Suppose there's a young man who has been renting an apartment after graduating, and he now wants to have his own home to have a bit more space for himself and his friends and to be able to get his own furniture and make any changes according to his style and preferences. Let's call this young man John.
Suppose John is a busy person who spends most of the time at the office, so he will probably not have much time to spend running errands, going out for fun, or shopping. He can't imagine shovelling snow every morning in the winter, and he doesn't care for roses or other flowers, so he won't plant or grow them.
John doesn't have any hobbies requiring more space than an apartment offers; he doesn't want more space, because he's not willing to throw away money on its maintenance. All he needs is a gym to work out at twice a week and maybe a pool where he can relax his muscles afterwards. As a condo owner he has to pay monthly condo fees, but the advantage is that they cover all his amenities, so he doesn't have to spend any extra money on a gym membership.

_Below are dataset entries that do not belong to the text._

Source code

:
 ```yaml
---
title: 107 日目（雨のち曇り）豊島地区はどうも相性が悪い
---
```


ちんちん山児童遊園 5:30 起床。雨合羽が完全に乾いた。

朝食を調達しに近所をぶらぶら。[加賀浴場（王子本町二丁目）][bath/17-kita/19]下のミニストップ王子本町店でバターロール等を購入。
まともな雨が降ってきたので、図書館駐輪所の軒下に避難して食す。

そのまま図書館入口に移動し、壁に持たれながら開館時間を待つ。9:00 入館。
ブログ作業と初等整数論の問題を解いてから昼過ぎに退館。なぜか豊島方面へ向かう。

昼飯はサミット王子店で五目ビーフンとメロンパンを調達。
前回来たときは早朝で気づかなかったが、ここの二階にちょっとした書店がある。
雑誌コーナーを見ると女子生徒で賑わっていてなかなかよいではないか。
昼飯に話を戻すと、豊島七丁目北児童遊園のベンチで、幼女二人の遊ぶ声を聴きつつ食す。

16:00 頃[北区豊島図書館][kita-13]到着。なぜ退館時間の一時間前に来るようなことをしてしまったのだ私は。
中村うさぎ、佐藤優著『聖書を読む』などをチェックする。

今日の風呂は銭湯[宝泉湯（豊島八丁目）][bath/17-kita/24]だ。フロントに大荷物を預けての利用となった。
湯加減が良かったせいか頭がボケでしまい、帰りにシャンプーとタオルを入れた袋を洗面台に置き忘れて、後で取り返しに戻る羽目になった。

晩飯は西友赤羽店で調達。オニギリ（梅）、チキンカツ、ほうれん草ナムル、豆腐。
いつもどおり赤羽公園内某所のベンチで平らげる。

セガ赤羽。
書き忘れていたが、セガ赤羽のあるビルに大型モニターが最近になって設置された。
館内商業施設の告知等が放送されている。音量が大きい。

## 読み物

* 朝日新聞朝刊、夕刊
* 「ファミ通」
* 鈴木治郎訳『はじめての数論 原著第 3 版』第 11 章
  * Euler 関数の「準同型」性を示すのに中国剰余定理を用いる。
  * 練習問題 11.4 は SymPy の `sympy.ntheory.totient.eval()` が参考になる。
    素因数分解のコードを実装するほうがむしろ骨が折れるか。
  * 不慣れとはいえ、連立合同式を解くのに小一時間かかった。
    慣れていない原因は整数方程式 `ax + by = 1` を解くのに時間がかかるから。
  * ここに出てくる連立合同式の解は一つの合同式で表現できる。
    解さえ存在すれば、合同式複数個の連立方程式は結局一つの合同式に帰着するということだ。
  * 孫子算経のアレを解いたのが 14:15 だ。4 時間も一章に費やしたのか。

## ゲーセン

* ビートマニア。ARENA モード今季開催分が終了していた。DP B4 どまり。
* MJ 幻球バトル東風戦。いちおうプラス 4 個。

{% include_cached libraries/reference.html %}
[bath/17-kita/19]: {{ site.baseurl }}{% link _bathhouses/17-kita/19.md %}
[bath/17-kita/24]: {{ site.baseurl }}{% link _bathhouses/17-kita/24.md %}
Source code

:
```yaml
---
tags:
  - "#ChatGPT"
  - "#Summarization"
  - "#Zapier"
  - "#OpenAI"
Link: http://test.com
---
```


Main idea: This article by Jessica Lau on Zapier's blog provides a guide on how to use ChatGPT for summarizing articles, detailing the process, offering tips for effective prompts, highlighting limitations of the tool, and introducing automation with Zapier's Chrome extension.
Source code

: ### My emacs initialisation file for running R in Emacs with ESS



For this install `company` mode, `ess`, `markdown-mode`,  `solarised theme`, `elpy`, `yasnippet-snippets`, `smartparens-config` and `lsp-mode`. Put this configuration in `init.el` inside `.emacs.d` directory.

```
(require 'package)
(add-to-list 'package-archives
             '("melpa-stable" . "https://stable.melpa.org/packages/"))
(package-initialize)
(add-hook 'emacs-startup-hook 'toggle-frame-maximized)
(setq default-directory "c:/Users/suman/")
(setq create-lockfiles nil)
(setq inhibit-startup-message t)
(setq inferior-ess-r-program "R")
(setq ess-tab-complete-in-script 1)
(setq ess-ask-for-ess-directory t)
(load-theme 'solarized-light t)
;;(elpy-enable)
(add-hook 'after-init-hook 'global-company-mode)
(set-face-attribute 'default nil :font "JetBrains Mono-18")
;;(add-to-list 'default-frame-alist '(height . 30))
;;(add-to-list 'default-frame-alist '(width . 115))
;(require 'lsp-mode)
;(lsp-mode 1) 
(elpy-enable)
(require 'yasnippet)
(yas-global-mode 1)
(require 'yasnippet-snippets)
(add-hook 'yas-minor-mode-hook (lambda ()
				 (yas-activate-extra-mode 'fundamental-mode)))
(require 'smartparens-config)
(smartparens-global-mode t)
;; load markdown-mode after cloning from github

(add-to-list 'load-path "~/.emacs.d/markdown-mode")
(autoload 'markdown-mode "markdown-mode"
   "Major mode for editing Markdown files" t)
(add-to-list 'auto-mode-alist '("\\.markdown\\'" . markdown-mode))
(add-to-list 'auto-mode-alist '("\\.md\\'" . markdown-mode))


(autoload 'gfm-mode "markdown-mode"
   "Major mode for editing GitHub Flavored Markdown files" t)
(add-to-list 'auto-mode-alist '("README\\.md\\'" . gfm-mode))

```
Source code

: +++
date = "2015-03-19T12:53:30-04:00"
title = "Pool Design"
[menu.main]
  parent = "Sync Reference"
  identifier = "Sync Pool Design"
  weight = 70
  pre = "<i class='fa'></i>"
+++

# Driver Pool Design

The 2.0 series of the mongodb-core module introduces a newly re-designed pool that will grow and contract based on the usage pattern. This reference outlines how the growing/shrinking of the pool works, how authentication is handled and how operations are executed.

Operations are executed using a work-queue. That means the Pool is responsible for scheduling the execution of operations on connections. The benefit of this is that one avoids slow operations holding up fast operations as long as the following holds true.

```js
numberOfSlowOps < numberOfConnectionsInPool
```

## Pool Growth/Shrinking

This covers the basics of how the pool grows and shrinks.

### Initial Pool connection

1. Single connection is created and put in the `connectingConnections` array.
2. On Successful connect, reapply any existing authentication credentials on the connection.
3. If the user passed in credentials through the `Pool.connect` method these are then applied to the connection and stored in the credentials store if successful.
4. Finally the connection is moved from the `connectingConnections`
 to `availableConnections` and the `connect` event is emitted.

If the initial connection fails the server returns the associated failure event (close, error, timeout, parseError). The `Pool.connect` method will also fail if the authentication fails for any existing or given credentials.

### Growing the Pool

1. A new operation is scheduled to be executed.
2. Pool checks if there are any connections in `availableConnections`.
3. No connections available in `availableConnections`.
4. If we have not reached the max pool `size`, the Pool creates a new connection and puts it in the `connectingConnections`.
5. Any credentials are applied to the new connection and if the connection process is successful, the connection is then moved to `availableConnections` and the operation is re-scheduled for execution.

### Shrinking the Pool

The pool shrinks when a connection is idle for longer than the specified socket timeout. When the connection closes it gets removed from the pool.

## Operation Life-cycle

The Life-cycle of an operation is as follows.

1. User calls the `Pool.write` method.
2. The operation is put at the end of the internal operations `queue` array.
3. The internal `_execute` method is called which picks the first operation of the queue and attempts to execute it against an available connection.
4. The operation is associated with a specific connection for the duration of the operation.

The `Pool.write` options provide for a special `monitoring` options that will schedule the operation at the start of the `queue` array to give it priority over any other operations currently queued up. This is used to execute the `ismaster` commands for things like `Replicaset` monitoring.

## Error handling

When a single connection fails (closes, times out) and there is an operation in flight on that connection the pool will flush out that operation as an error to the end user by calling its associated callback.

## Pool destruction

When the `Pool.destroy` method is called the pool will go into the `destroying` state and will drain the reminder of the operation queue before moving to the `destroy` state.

He's not a DIY person, so when something goes wrong — let's say the kitchen sink or the toilet — he wants someone to repair it and to save money by not having to pay bills for these issues. As for John's interaction with neighbours, he doesn't avoid them, but he doesn't want to spend every day with them either, because he enjoys spending some evenings alone. Furthermore, he's a rather tolerant person, who can stand some noise coming through shared walls, provided that it's not regular.
He also likes the fact that the building is secure 24 hours a day and that he has a parking place, although he hasn't bought a car yet. If he decides to lose the condo before he buys a car, he knows that the resale value will be higher due to the parking space.
Suppose there's a young woman with a husband and two children who used to live in a typical college environment and who now want to have more privacy. Let's call her Emily.
She has to travel to work and to shops when she wants to do some shopping, but she's ready to make some sacrifices if the pros can overshadow them. Since there are four people in the family and it's probable that they will have another baby some time, or that she'll be taking care of her mother when she grows old, she needs a pretty big space. Besides, Emily doesn't want her children to be cooped up inside the house — she wants them to be able to play and run around in a big garden instead.
Her husband, let's call him Bob, is passionate about cars. Therefore he needs a garage, where he can make some adjustments to his vintage Ford Mustang, Shelby. and regularly polish it, of course. Moreover, one of their sons plays the drums, so they had to soundproof the basement to find some place for him to jam.
They don't mind home repairs, because they always put aside some money for this purpose. Emily loves her garden and using fresh vegetables she's grown with her own hands when she cooks.
Both of them like socializing with their neighbours. They can throw parties in the yard, fire up a grill, and share thoughts and interesting ideas with their friends. Furthermore, their children have some friends in the neighbourhood they can play with. And due to good relationships with their neighbours, who keep an eye on their house, they're not afraid of burglars. Besides, they have a new, reliable security system installed.
As a Toronto Realtor, I've been through this decision-making process with my clients many a time, and therefore I'd like to offer you the most important rules that you should keep in mind.
If you're considering a condo:
1. If your dream is living in a condo, you'll have to pay various costs, like the monthly condo fees, usually a mortgage, insurance, and property taxes. These are not a big deal unless the costs exceed one third of your monthly income.
2. Find out everything about the Homeowners Association. Above all, check whether they're wealthy enough, because if their fiscal health is poor, you can experience an unpleasant surprise. What do I mean? Well, the biggest problems are usually costly repairs, so it's crucial to have a professional find out whether the monthly fees cover everything.
3. Find out what amenities are included in the fees.
4. If you own a pet, make sure the building is pet-friendly.
5. Find out your estimated utility costs. A short example: if heat is not covered in your monthly fees and some of your walls are made of glass (which is common these days), heating bills can become a nightmare.
If you're considering a house:
1. If your dream is living in a house, you'll also have to pay various costs, like a mortgage and property taxes. In this case, it's better to keep the expenses below one quarter of your monthly income, because you'll need to regularly put aside some money for maintenance.
2. Don't forget that you'll have to travel a lot every day if you move to a suburb, which means that you'll have to sacrifice not only some time but also some money.
3. Examine the condition of the house by having it inspected to avoid any surprises.
As you can see, there are really many factors to be taken into consideration. But in life, you get great things without much effort only rarely, don't you? So take your time to decide, consider everything, and in the end let your heart guide you to your dream home.